The anti-Lieberman effort has become a cause celebre for Internet gadflies who are a rising power in Democratic politics. Among Lamont's major backers is the brother of Democratic National Chairman Howard Dean, whose 2004 presidential candidate was the darling of the blogger set that disdains Lieberman for his cordial relationship with Bush.

The defeat of Lieberman, among the Democrats most conservative senators, would again raise the specter of a Democratic Party dominated by a liberal wing unwilling to tolerate dissent.

A Quinnipiac University poll last week showed among likely Democratic primary voters Lamont, a businessman spending part of his $100 million fortune on the race, was narrowly — within the margin of error — ahead of Lieberman, closing a 15-point gap in the last month.

Moreover, the data shows Lamont supporters are more energized and likely to actually show up at the polls than are Democrats for Lieberman.

Lieberman is collecting petition signatures to get on the November ballot as an independent if he loses the primary. The Quinnipiac poll found that in a three-way race against Lamont and a Republican, Lieberman would win by 24 points, although his margin has shrunk 14 points in the last month.

Connecticut Democrats have been down this road before. In 1970, anti-Vietnam War candidate Joseph Duffy knocked off incumbent Thomas Dodd, who had been a supporter of Democratic President Lyndon Johnson's policy.

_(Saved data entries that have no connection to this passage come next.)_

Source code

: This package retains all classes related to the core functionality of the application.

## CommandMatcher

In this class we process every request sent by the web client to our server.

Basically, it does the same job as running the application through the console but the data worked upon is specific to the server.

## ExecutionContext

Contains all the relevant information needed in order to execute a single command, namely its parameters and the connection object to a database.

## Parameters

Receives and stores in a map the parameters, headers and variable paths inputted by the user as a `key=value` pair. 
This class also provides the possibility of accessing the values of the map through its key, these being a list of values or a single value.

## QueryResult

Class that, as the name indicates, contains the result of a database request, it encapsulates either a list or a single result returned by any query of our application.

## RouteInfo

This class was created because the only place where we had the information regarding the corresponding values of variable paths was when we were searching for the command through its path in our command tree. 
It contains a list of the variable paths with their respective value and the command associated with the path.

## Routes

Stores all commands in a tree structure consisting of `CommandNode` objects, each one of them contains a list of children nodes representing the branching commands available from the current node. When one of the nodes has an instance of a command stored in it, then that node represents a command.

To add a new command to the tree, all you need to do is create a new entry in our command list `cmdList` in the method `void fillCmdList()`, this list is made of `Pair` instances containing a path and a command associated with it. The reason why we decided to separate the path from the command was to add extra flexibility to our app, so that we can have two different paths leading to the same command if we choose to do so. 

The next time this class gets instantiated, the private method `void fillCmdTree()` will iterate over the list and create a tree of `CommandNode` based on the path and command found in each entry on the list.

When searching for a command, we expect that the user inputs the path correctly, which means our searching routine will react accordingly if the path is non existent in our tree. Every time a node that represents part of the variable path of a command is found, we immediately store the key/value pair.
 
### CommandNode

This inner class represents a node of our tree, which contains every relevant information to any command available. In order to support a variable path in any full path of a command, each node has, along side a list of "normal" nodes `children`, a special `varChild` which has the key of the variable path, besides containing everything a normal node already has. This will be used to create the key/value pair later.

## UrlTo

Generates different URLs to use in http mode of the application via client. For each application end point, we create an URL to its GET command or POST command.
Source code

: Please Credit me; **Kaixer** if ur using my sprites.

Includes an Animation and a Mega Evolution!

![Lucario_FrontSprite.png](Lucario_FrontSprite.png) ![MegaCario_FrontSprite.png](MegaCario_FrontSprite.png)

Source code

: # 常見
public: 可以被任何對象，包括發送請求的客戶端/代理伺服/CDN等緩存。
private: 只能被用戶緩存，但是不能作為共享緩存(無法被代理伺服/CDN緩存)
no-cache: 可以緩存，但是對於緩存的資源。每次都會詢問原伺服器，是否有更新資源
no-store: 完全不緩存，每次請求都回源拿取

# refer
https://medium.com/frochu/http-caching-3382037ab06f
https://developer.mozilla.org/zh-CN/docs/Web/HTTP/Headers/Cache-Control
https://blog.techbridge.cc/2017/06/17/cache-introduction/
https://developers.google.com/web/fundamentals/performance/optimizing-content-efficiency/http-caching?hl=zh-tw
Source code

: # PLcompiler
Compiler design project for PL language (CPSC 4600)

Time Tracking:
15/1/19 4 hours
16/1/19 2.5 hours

Dodd's son Chris Dodd is now Connecticut's other U.S. senator.

But the anti-war wing, although powerful within Democratic primaries, did not represent the political mainstream in 1970. Duffy lost the November election to Republican Lowell Weicker, who is backing Lamont against Lieberman, who defeated him in 1988.

A Lieberman primary loss might cause more heartburn for Democrats nationally than for the candidate. Democratic primary voters have different views and values than even the larger number of Democrats who vote in the November election, not to mention independents and Republicans. All of which explains the string of Republicans White House victories.

That's why even though Lieberman is trailing among Democratic primary voters he would be the prohibitive favorite in November if he were to run in a three-way race as an independent.

That independent candidacy would complicate life for Democratic big-wigs, who would likely back Lamont against Lieberman in November. Among the 2008 presidential candidates who have said they would do so are front-runner Hillary Rodham Clinton, and 2004 nominee John Kerry. That would almost certainly drive a wedge between Lieberman and the Democratic hierarchy if he is re-elected.

If Lieberman were to win as an independent it would give him great influence, not just in the Senate, but as the face of a new politics that transcends party labels.

Although he has pledged to caucus with the Democrats if elected as an independent, he would be a bigger player than even today as the party's former vice presidential candidate.

And he would be an awfully attractive running mate for McCain, not to mention other potential Republican White House hopefuls.